Start of Block
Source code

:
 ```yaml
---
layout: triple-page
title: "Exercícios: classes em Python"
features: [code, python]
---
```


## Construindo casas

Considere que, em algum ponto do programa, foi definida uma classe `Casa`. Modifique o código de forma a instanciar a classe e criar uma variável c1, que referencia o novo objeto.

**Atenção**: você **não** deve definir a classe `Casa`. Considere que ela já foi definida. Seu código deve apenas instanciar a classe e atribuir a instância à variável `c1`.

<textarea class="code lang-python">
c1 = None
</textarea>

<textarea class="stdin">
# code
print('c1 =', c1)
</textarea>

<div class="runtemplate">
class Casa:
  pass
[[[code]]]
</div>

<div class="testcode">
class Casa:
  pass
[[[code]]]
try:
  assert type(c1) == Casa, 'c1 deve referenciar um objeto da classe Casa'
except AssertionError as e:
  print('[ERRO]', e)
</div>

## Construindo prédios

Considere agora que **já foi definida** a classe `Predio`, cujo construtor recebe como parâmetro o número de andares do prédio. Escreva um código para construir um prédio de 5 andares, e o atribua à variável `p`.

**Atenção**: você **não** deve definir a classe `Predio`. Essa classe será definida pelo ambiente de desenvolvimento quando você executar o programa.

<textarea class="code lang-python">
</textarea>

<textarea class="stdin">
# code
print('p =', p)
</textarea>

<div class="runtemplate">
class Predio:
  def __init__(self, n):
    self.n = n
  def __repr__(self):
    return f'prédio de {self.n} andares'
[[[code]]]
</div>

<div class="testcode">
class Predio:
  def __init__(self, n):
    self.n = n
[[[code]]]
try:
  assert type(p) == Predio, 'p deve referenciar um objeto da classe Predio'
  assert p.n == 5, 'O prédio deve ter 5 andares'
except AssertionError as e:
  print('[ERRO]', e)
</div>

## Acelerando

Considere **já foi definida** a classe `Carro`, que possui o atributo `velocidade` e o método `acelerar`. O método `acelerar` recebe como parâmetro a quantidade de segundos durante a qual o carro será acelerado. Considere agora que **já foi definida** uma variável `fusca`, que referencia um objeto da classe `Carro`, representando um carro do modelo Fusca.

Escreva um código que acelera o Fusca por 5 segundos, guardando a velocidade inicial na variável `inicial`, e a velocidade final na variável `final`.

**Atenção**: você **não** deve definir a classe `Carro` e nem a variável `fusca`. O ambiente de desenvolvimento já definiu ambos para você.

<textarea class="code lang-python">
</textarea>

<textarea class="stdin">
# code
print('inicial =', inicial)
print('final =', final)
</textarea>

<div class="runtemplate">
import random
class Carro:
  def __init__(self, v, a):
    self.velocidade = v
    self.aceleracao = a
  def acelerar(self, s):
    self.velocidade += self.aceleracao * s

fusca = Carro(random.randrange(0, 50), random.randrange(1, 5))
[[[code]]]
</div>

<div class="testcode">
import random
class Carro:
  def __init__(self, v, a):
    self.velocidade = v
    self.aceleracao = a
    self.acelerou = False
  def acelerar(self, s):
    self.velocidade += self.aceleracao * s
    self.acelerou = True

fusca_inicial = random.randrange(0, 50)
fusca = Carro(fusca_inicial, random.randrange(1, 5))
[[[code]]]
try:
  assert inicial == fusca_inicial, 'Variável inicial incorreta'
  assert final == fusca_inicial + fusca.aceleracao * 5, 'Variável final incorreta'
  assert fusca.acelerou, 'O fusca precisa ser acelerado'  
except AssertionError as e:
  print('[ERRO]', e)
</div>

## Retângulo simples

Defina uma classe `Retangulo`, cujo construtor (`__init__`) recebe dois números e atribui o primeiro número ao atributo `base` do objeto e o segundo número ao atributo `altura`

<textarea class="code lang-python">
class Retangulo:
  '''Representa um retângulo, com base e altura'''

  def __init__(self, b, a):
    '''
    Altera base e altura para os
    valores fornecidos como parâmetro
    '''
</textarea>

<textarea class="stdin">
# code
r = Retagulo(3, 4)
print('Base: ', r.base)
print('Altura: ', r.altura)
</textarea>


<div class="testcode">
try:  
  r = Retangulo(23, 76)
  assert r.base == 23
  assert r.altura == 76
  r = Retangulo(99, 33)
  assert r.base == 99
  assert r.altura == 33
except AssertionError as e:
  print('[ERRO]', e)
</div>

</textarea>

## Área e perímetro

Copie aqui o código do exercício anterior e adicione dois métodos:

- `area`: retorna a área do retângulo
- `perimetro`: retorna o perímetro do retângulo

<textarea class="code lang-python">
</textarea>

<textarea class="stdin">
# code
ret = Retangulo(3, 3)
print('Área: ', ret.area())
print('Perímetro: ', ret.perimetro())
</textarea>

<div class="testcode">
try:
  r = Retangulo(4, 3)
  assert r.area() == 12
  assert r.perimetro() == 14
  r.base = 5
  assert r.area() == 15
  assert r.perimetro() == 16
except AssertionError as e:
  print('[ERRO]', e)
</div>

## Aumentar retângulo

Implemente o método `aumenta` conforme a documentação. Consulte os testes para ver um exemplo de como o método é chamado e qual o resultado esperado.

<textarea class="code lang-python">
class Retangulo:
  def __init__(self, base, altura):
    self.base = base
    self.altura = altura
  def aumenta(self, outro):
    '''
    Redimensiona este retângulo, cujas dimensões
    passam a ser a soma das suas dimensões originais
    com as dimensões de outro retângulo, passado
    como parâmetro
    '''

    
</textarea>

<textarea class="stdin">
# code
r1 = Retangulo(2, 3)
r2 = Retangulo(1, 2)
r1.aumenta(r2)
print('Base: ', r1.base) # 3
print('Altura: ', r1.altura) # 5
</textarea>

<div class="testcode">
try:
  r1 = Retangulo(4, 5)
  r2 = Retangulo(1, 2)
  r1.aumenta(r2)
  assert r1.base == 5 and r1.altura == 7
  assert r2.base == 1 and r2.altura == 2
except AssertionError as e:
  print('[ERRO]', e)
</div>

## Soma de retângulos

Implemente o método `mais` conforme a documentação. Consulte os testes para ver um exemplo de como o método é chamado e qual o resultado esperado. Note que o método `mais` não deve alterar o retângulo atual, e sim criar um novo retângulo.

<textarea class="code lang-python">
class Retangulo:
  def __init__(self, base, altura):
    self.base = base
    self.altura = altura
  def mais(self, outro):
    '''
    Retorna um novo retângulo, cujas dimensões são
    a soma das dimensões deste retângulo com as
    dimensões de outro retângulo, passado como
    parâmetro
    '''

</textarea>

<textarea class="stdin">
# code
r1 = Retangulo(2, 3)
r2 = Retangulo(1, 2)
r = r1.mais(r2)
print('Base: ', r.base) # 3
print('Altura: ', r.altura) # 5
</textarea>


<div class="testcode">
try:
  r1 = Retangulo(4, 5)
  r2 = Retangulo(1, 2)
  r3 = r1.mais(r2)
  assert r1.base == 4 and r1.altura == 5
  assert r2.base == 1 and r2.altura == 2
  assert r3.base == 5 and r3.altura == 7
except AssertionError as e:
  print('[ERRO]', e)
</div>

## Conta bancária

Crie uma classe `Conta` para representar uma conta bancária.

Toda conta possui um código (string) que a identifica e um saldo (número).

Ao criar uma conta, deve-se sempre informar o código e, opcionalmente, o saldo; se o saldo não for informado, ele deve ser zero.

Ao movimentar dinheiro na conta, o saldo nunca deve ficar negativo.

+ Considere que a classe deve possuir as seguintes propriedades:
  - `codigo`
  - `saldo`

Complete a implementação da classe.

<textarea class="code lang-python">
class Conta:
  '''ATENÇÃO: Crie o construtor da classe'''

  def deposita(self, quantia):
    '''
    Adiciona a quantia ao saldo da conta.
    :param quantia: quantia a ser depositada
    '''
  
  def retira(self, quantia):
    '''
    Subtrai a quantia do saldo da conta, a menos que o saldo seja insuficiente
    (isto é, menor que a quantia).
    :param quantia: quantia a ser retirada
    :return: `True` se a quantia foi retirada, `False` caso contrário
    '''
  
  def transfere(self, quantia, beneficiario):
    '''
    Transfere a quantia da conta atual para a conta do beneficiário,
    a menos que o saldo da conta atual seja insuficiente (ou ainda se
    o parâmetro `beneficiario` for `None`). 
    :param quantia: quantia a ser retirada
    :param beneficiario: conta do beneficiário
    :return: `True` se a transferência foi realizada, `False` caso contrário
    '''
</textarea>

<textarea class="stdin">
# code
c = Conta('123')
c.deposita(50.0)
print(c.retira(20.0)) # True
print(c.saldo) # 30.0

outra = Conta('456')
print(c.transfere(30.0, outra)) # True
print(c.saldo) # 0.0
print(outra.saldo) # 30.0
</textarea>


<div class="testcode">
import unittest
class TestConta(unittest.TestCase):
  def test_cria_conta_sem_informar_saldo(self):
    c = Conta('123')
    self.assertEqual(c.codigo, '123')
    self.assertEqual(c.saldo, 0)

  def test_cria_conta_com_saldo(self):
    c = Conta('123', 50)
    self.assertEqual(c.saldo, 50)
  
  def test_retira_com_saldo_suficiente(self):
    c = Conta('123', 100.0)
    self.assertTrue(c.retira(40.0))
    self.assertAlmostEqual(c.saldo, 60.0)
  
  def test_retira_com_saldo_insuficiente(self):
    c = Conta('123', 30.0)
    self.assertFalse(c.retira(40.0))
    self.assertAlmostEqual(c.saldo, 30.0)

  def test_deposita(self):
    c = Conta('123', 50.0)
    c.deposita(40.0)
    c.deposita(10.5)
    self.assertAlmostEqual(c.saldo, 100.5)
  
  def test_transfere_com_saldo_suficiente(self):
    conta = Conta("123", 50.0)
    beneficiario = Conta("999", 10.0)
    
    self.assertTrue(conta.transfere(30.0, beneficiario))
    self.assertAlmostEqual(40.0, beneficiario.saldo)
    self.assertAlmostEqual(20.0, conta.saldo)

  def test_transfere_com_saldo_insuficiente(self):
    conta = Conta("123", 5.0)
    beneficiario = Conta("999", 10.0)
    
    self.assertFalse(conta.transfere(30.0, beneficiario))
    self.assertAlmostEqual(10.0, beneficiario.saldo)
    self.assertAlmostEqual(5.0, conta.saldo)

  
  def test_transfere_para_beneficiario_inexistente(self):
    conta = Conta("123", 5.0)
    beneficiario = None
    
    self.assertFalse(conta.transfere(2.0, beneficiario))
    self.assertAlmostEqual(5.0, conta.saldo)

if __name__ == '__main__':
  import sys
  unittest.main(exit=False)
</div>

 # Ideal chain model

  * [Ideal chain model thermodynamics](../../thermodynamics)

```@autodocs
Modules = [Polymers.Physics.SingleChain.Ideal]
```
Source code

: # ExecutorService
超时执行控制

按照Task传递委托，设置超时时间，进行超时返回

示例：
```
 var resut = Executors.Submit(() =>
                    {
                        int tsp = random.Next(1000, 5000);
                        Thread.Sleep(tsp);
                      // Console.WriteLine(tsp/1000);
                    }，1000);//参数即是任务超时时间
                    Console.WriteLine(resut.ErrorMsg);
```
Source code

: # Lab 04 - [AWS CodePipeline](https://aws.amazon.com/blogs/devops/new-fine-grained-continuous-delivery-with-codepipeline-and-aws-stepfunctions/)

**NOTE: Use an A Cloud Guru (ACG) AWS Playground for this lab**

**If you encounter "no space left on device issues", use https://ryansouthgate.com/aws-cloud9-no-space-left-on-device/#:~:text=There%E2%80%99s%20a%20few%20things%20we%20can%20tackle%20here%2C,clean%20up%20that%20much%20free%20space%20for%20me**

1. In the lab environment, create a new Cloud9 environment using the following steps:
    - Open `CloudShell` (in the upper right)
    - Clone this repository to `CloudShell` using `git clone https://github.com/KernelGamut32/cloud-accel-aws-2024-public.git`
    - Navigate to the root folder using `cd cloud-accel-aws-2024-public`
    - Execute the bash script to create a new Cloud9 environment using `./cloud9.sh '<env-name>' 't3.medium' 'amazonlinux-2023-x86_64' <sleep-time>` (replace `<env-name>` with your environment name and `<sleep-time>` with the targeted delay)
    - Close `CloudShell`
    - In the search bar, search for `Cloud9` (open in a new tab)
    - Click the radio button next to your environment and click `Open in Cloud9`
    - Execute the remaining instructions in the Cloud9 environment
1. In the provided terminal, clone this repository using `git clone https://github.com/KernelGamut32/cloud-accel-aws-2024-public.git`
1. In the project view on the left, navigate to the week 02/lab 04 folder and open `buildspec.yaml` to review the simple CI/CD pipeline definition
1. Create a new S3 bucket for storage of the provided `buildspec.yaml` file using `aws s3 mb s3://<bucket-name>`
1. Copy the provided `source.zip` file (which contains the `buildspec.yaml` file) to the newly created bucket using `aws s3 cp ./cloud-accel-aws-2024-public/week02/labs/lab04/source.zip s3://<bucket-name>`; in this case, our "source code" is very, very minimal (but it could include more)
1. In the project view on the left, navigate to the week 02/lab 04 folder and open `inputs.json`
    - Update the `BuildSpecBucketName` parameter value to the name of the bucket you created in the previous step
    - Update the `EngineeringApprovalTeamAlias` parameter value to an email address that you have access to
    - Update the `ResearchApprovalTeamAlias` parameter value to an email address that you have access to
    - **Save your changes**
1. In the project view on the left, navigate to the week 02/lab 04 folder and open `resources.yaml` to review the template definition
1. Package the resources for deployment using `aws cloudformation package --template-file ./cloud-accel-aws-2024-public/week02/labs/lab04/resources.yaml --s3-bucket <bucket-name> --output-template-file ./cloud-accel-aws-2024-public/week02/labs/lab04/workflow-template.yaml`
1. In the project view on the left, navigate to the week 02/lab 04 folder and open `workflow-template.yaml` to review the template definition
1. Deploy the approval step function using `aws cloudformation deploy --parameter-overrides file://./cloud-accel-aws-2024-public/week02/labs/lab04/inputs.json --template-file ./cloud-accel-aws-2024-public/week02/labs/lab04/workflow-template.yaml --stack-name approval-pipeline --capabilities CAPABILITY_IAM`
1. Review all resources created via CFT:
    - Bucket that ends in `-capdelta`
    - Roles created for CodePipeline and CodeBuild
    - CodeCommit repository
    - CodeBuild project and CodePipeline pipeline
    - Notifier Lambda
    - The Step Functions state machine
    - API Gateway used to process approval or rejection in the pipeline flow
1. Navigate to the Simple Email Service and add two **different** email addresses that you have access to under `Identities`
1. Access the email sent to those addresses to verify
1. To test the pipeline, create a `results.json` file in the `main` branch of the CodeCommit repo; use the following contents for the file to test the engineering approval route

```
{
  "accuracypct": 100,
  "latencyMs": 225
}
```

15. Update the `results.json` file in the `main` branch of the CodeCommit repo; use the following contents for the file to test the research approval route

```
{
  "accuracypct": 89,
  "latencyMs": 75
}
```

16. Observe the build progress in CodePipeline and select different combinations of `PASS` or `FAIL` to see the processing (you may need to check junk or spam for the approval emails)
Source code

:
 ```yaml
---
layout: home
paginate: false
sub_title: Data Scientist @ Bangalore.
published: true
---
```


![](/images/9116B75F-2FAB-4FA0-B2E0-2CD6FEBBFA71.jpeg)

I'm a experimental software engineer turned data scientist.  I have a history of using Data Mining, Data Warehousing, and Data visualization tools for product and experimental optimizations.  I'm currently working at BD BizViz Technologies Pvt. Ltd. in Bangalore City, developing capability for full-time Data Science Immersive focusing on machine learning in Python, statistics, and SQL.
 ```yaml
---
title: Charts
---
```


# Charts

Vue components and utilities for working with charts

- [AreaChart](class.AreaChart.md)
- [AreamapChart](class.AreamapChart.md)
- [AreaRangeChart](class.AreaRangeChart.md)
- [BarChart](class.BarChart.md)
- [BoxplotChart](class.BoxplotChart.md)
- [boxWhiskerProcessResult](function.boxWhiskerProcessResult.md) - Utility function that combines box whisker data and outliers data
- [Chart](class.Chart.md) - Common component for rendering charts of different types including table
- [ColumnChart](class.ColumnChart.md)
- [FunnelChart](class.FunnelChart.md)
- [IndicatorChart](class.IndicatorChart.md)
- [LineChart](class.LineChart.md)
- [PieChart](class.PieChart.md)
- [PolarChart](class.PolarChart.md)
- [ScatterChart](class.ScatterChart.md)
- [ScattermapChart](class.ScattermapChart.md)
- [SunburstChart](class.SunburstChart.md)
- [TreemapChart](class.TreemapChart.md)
End of Block
Task description: Find the lines of the material that hold the word "assertTrue" and report their count alone.

Response to this exercise: 2